Face a esta possibilidade de diagnosticar atempadamente as encefalites autoimunes e evitar o pior prognóstico, foi criado o GENIE, que foi oficialmente apresentado no passado dia 24 de janeiro, em Coimbra. “O objetivo principal do GENIE é disseminar informação sobre estas doenças que só recentemente foram reconhecidas e, portanto, são ainda desconhecidas por grande parte da população e mesmo por alguns profissionais de saúde e investigadores que, eventualmente, podem estar interessados a trabalhar nesta área”, afirma a também investigadora do Centro de Neurociências e Biologia Celular da UC (CNC-UC) e do Centro de Inovação em Biomedicina e Biotecnologia (CiBB).
A encefalite, uma inflamação do tecido cerebral, pode ter várias causas: infeciosa, inflamatória (na presença ou não de outras doenças autoimunes, como lúpus) e em associação a tumores noutros órgãos. “A encefalite autoimune decorre da reação do sistema imune contra proteínas que fazem parte da superfície ou do interior dos neurónios. Esse ataque do sistema imune é maioritariamente feito através de autoanticorpos ou células T autorreativas.”
Existem várias encefalites de causa autoimune. De acordo com a responsável, distinguem-se dois tipos principais: encefalites autoimunes causadas por anticorpos contra antigénios membranares (ex.
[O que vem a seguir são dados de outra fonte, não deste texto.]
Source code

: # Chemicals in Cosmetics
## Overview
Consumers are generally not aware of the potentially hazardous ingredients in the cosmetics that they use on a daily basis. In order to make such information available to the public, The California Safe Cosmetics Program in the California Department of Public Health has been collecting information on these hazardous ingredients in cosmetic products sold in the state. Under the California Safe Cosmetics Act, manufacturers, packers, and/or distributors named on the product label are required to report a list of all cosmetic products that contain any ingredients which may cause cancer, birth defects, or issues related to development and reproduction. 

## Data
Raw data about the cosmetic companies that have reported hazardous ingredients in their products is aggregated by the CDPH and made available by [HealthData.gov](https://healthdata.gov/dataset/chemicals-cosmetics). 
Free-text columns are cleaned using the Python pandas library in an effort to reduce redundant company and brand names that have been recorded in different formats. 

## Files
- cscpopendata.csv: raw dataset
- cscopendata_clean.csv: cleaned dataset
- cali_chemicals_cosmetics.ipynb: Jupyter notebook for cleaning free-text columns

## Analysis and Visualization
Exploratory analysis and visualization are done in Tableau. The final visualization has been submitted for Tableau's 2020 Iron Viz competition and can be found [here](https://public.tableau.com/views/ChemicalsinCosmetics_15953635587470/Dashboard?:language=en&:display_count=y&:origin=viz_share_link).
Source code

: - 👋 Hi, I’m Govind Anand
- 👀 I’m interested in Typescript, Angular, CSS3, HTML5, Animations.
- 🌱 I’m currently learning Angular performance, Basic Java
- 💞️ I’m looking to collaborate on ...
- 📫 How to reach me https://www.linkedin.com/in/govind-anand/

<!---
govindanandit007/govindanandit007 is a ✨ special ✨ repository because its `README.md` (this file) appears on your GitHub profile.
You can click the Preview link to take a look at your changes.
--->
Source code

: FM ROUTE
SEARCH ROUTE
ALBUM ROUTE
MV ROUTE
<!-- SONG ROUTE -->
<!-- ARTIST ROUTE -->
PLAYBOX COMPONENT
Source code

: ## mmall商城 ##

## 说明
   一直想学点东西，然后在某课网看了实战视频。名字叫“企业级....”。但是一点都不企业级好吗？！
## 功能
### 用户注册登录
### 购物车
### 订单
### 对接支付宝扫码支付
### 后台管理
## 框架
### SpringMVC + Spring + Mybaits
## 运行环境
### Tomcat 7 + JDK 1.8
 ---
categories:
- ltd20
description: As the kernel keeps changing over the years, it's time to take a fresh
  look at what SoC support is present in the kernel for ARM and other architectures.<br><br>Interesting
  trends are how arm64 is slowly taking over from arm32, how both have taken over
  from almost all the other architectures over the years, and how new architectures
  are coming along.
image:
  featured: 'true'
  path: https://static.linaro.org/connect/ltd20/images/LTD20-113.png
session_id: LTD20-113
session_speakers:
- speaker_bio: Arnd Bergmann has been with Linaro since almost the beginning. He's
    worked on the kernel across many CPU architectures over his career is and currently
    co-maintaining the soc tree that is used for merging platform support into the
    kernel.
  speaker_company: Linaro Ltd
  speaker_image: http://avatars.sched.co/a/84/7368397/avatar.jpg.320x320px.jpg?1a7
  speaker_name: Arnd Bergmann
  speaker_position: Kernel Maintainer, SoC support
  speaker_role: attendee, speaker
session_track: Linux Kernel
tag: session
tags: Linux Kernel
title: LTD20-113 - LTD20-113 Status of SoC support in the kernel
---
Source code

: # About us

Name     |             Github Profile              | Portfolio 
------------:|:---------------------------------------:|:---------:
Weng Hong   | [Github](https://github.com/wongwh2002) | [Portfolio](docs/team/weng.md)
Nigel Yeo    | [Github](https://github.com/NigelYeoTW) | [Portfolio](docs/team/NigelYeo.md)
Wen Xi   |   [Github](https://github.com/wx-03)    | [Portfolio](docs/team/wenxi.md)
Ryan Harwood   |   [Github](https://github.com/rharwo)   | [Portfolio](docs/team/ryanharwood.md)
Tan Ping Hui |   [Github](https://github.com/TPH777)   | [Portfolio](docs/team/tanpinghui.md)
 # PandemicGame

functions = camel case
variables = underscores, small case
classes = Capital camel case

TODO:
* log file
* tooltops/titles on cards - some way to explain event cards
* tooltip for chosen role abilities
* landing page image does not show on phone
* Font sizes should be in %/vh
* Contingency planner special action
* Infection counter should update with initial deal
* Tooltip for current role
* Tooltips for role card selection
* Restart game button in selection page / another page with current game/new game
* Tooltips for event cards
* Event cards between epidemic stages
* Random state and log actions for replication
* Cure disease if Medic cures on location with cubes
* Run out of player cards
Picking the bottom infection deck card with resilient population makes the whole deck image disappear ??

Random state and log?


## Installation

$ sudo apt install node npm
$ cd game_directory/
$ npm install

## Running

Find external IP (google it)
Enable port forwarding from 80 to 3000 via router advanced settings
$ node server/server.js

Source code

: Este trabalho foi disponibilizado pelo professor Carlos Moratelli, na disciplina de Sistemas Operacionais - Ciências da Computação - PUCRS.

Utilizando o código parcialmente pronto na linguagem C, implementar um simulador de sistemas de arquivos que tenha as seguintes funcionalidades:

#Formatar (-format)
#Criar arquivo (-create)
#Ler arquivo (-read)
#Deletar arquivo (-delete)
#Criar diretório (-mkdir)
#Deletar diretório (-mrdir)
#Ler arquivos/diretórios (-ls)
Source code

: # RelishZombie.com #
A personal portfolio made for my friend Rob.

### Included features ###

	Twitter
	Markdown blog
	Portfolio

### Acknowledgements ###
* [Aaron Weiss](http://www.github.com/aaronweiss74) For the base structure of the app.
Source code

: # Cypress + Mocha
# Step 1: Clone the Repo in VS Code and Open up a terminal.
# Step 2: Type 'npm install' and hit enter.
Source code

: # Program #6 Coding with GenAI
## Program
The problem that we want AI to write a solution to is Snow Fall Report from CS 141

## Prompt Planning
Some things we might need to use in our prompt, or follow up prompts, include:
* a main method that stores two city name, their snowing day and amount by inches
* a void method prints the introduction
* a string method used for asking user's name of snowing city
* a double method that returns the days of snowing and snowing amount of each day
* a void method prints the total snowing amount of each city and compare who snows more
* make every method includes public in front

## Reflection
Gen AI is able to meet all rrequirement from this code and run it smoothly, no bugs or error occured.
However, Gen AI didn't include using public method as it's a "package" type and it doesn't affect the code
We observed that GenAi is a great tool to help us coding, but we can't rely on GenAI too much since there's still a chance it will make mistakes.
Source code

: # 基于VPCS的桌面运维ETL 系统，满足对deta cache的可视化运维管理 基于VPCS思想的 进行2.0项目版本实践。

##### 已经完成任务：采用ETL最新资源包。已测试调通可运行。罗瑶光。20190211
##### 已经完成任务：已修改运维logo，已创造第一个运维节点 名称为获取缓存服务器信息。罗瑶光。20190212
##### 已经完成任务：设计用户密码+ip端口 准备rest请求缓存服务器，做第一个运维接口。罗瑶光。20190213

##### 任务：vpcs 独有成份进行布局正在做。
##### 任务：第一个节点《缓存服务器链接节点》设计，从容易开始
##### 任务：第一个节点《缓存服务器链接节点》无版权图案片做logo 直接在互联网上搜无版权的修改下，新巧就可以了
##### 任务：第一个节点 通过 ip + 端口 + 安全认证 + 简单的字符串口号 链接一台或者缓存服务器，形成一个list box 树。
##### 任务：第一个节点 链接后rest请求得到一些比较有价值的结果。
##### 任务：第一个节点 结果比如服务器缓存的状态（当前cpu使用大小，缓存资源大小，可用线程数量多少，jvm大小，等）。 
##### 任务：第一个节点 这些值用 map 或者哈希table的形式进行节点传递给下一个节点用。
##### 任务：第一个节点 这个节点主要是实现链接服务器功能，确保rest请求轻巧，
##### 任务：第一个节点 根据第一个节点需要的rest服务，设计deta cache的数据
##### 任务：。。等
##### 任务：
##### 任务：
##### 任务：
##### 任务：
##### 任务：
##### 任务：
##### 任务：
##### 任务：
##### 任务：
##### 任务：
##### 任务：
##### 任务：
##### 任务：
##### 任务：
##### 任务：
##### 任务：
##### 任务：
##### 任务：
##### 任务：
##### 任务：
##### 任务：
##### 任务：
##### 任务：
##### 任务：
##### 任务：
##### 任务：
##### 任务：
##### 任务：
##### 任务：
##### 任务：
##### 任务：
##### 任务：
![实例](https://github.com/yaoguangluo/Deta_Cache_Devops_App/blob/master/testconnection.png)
CASPR2, LGI1, NMDAr, GAD65, entre outros); e encefalites paraneoplásicas clássicas, que são associadas a anticorpos contra antigénios intracelulares (ex. anti-Hu, -CV2/CRMP5, -Ma2, -anfifisina).
Na maioria dos doentes não se sabe o que causa esta reação anómala do sistema imune, mas em alguns casos parece associar-se à presença de um tumor noutros órgãos do corpo (encefalites paraneoplásicas), a uma infeção prévia ou, muito raramente, a alguns fármacos que têm efeito no sistema imune.
A encefalite autoimune pode afetar pessoas de todas as idades, desde crianças até idosos, mas nem sempre se consegue identificar o anticorpo envolvido. Os doentes com encefalites autoimunes podem apresentar-se com diversos sintomas neurológicos e psiquiátricos, apresentando-se como um quadro progressivo ao longo de dias ou semanas.
Alguns sintomas de encefalite autoimune incluem: perda de memória a curto prazo, alteração do estado mental ou outros défices cognitivos; sintomas psiquiátricos como psicose, alteração do comportamento, agressão, euforia, ataques de pânico; défices focais do sistema nervoso central, como falta de força e alterações da fala; crises epiléticas; e outros sintomas neurológicos (movimentos anormais, problemas com o equilíbrio e visão).
O tratamento precoce diminui a probabilidade de sequelas a longo prazo, acelera a recuperação e reduz o risco de recorrência. Se não tratada, a encefalite autoimune pode evoluir com deterioração neurológica progressiva. As lesões já instaladas, aquando da apresentação da doença, podem resultar em algumas sequelas como defeito cognitivo, epilepsia, dificuldades na fala ou défices sensitivo-motores e condicionar algum grau de dependência nas atividades de vida diária.
A associação foi criada por investigadores da Universidade de Coimbra, que está a aceitar novos membros, sendo a inscrição feita através do website encefalites.pt.